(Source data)
┄┄┄┄┄┄
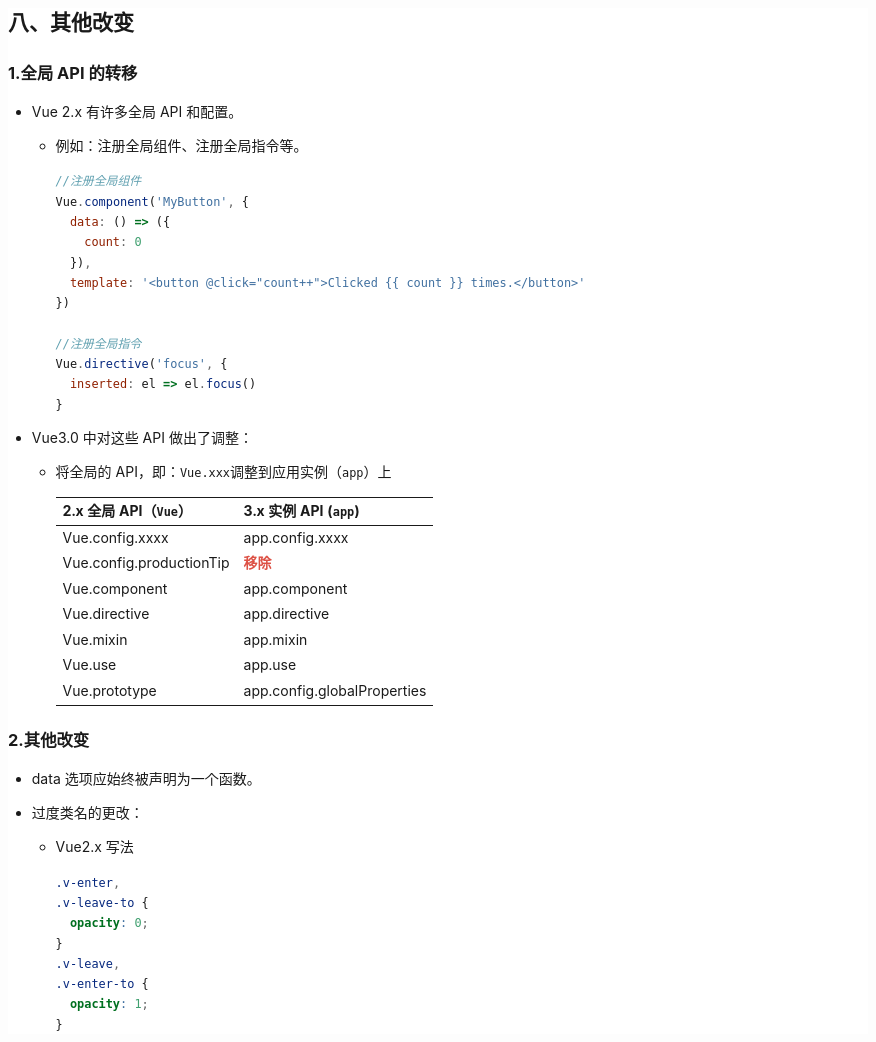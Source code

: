 ## 八、其他改变

### 1.全局 API 的转移

- Vue 2.x 有许多全局 API 和配置。

  - 例如：注册全局组件、注册全局指令等。

    ```js
    //注册全局组件
    Vue.component('MyButton', {
      data: () => ({
        count: 0
      }),
      template: '<button @click="count++">Clicked {{ count }} times.</button>'
    })

    //注册全局指令
    Vue.directive('focus', {
      inserted: el => el.focus()
    }
    ```

- Vue3.0 中对这些 API 做出了调整：

  - 将全局的 API，即：`Vue.xxx`调整到应用实例（`app`）上

    | 2.x 全局 API（`Vue`）    | 3.x 实例 API (`app`)                        |
    | ------------------------ | ------------------------------------------- |
    | Vue.config.xxxx          | app.config.xxxx                             |
    | Vue.config.productionTip | <strong style="color:#DD5145">移除</strong> |
    | Vue.component            | app.component                               |
    | Vue.directive            | app.directive                               |
    | Vue.mixin                | app.mixin                                   |
    | Vue.use                  | app.use                                     |
    | Vue.prototype            | app.config.globalProperties                 |

### 2.其他改变

- data 选项应始终被声明为一个函数。

- 过度类名的更改：

  - Vue2.x 写法

    ```css
    .v-enter,
    .v-leave-to {
      opacity: 0;
    }
    .v-leave,
    .v-enter-to {
      opacity: 1;
    }
    ```
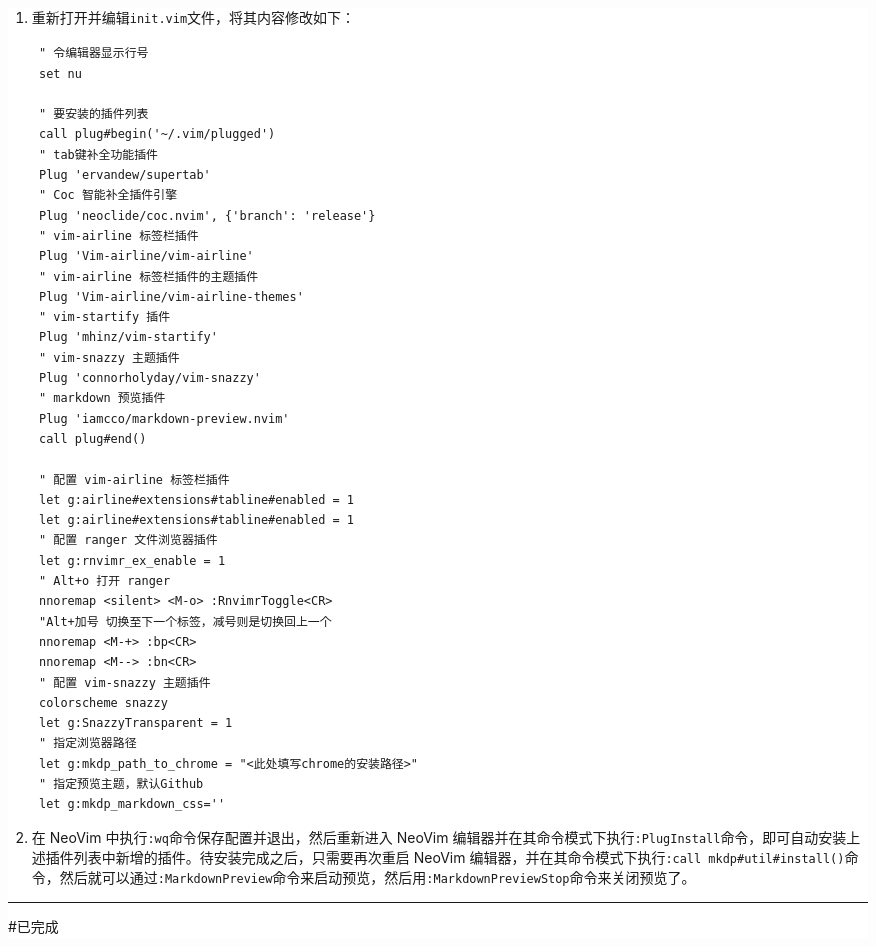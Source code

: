 1. 重新打开并编辑`init.vim`文件，将其内容修改如下：

   ```vim
    " 令编辑器显示行号
    set nu

    " 要安装的插件列表
    call plug#begin('~/.vim/plugged')
    " tab键补全功能插件
    Plug 'ervandew/supertab'
    " Coc 智能补全插件引擎
    Plug 'neoclide/coc.nvim', {'branch': 'release'}
    " vim-airline 标签栏插件
    Plug 'Vim-airline/vim-airline'
    " vim-airline 标签栏插件的主题插件
    Plug 'Vim-airline/vim-airline-themes'  
    " vim-startify 插件
    Plug 'mhinz/vim-startify'
    " vim-snazzy 主题插件
    Plug 'connorholyday/vim-snazzy'
    " markdown 预览插件
    Plug 'iamcco/markdown-preview.nvim'
    call plug#end()

    " 配置 vim-airline 标签栏插件
    let g:airline#extensions#tabline#enabled = 1
    let g:airline#extensions#tabline#enabled = 1
    " 配置 ranger 文件浏览器插件
    let g:rnvimr_ex_enable = 1   
    " Alt+o 打开 ranger                                       
    nnoremap <silent> <M-o> :RnvimrToggle<CR>
    "Alt+加号 切换至下一个标签，减号则是切换回上一个
    nnoremap <M-+> :bp<CR> 
    nnoremap <M--> :bn<CR>
    " 配置 vim-snazzy 主题插件
    colorscheme snazzy
    let g:SnazzyTransparent = 1
    " 指定浏览器路径
    let g:mkdp_path_to_chrome = "<此处填写chrome的安装路径>"
    " 指定预览主题，默认Github
    let g:mkdp_markdown_css=''
    ```

2. 在 NeoVim 中执行`:wq`命令保存配置并退出，然后重新进入 NeoVim 编辑器并在其命令模式下执行`:PlugInstall`命令，即可自动安装上述插件列表中新增的插件。待安装完成之后，只需要再次重启 NeoVim 编辑器，并在其命令模式下执行`:call mkdp#util#install()`命令，然后就可以通过`:MarkdownPreview`命令来启动预览，然后用`:MarkdownPreviewStop`命令来关闭预览了。

----
#已完成
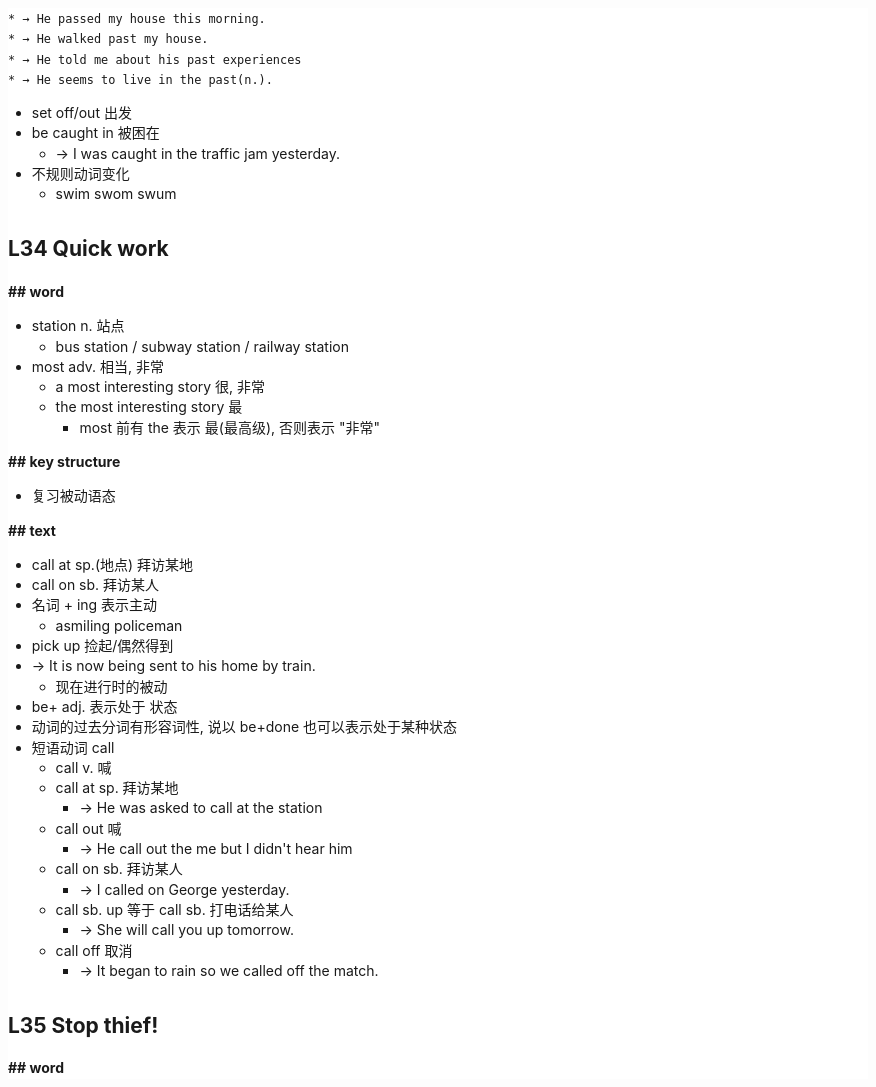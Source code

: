     * → He passed my house this morning.
    * → He walked past my house.
    * → He told me about his past experiences
    * → He seems to live in the past(n.).
* set off/out 出发
* be caught in 被困在
  * → I was caught in the traffic jam yesterday.
* 不规则动词变化
  * swim swom swum

## L34 Quick work

**## word**

* station n. 站点
  * bus station / subway station / railway station
* most adv. 相当, 非常
  * a most interesting story 很, 非常
  * the most interesting story 最
    * most 前有 the 表示 最(最高级), 否则表示 "非常"

**## key structure**

* 复习被动语态

**## text**

* call at sp.(地点) 拜访某地
* call on sb. 拜访某人
* 名词 + ing 表示主动
  * asmiling policeman
* pick up 捡起/偶然得到
* → It is now being sent to his home by train.
  * 现在进行时的被动
* be+ adj. 表示处于 状态
* 动词的过去分词有形容词性, 说以 be+done 也可以表示处于某种状态
* 短语动词 call
  * call v. 喊
  * call at sp. 拜访某地
    * → He was asked to call at the station
  * call out 喊
    * →  He call out the me but I didn't hear him
  * call on sb. 拜访某人
    * → I called on George yesterday.
  * call sb. up 等于 call sb. 打电话给某人
    * → She will call you up tomorrow.
  * call off 取消
    * → It began to rain so we called off the match.

## L35 Stop thief!

**## word**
┄┄┄┄┄┄
§ AIM OF THE TASK
Copy out all the data without changing anything, and drop the pictures.

§ PROBLEM SOLUTION
Source code

: ## 八、其他改变

### 1.全局 API 的转移

- Vue 2.x 有许多全局 API 和配置。

  - 例如：注册全局组件、注册全局指令等。

    ```js
    //注册全局组件
    Vue.component('MyButton', {
      data: () => ({
        count: 0
      }),
      template: '<button @click="count++">Clicked {{ count }} times.</button>'
    })

    //注册全局指令
    Vue.directive('focus', {
      inserted: el => el.focus()
    }
    ```

- Vue3.0 中对这些 API 做出了调整：

  - 将全局的 API，即：`Vue.xxx`调整到应用实例（`app`）上

    | 2.x 全局 API（`Vue`）    | 3.x 实例 API (`app`)                        |
    | ------------------------ | ------------------------------------------- |
    | Vue.config.xxxx          | app.config.xxxx                             |
    | Vue.config.productionTip | <strong style="color:#DD5145">移除</strong> |
    | Vue.component            | app.component                               |
    | Vue.directive            | app.directive                               |
    | Vue.mixin                | app.mixin                                   |
    | Vue.use                  | app.use                                     |
    | Vue.prototype            | app.config.globalProperties                 |

### 2.其他改变

- data 选项应始终被声明为一个函数。

- 过度类名的更改：

  - Vue2.x 写法

    ```css
    .v-enter,
    .v-leave-to {
      opacity: 0;
    }
    .v-leave,
    .v-enter-to {
      opacity: 1;
    }
    ```
Source code

: 1. 重新打开并编辑`init.vim`文件，将其内容修改如下：

   ```vim
    " 令编辑器显示行号
    set nu

    " 要安装的插件列表
    call plug#begin('~/.vim/plugged')
    " tab键补全功能插件
    Plug 'ervandew/supertab'
    " Coc 智能补全插件引擎
    Plug 'neoclide/coc.nvim', {'branch': 'release'}
    " vim-airline 标签栏插件
    Plug 'Vim-airline/vim-airline'
    " vim-airline 标签栏插件的主题插件
    Plug 'Vim-airline/vim-airline-themes'  
    " vim-startify 插件
    Plug 'mhinz/vim-startify'
    " vim-snazzy 主题插件
    Plug 'connorholyday/vim-snazzy'
    " markdown 预览插件
    Plug 'iamcco/markdown-preview.nvim'
    call plug#end()

    " 配置 vim-airline 标签栏插件
    let g:airline#extensions#tabline#enabled = 1
    let g:airline#extensions#tabline#enabled = 1
    " 配置 ranger 文件浏览器插件
    let g:rnvimr_ex_enable = 1   
    " Alt+o 打开 ranger                                       
    nnoremap <silent> <M-o> :RnvimrToggle<CR>
    "Alt+加号 切换至下一个标签，减号则是切换回上一个
    nnoremap <M-+> :bp<CR> 
    nnoremap <M--> :bn<CR>
    " 配置 vim-snazzy 主题插件
    colorscheme snazzy
    let g:SnazzyTransparent = 1
    " 指定浏览器路径
    let g:mkdp_path_to_chrome = "<此处填写chrome的安装路径>"
    " 指定预览主题，默认Github
    let g:mkdp_markdown_css=''
    ```

2. 在 NeoVim 中执行`:wq`命令保存配置并退出，然后重新进入 NeoVim 编辑器并在其命令模式下执行`:PlugInstall`命令，即可自动安装上述插件列表中新增的插件。待安装完成之后，只需要再次重启 NeoVim 编辑器，并在其命令模式下执行`:call mkdp#util#install()`命令，然后就可以通过`:MarkdownPreview`命令来启动预览，然后用`:MarkdownPreviewStop`命令来关闭预览了。

----
#已完成
Source code

:     * → He passed my house this morning.
    * → He walked past my house.
    * → He told me about his past experiences
    * → He seems to live in the past(n.).
* set off/out 出发
* be caught in 被困在
  * → I was caught in the traffic jam yesterday.
* 不规则动词变化
  * swim swom swum

## L34 Quick work

**## word**

* station n. 站点
  * bus station / subway station / railway station
* most adv. 相当, 非常
  * a most interesting story 很, 非常
  * the most interesting story 最
    * most 前有 the 表示 最(最高级), 否则表示 "非常"

**## key structure**

* 复习被动语态

**## text**

* call at sp.(地点) 拜访某地
* call on sb. 拜访某人
* 名词 + ing 表示主动
  * asmiling policeman
* pick up 捡起/偶然得到
* → It is now being sent to his home by train.
  * 现在进行时的被动
* be+ adj. 表示处于 状态
* 动词的过去分词有形容词性, 说以 be+done 也可以表示处于某种状态
* 短语动词 call
  * call v. 喊
  * call at sp. 拜访某地
    * → He was asked to call at the station
  * call out 喊
    * →  He call out the me but I didn't hear him
  * call on sb. 拜访某人
    * → I called on George yesterday.
  * call sb. up 等于 call sb. 打电话给某人
    * → She will call you up tomorrow.
  * call off 取消
    * → It began to rain so we called off the match.

## L35 Stop thief!

**## word**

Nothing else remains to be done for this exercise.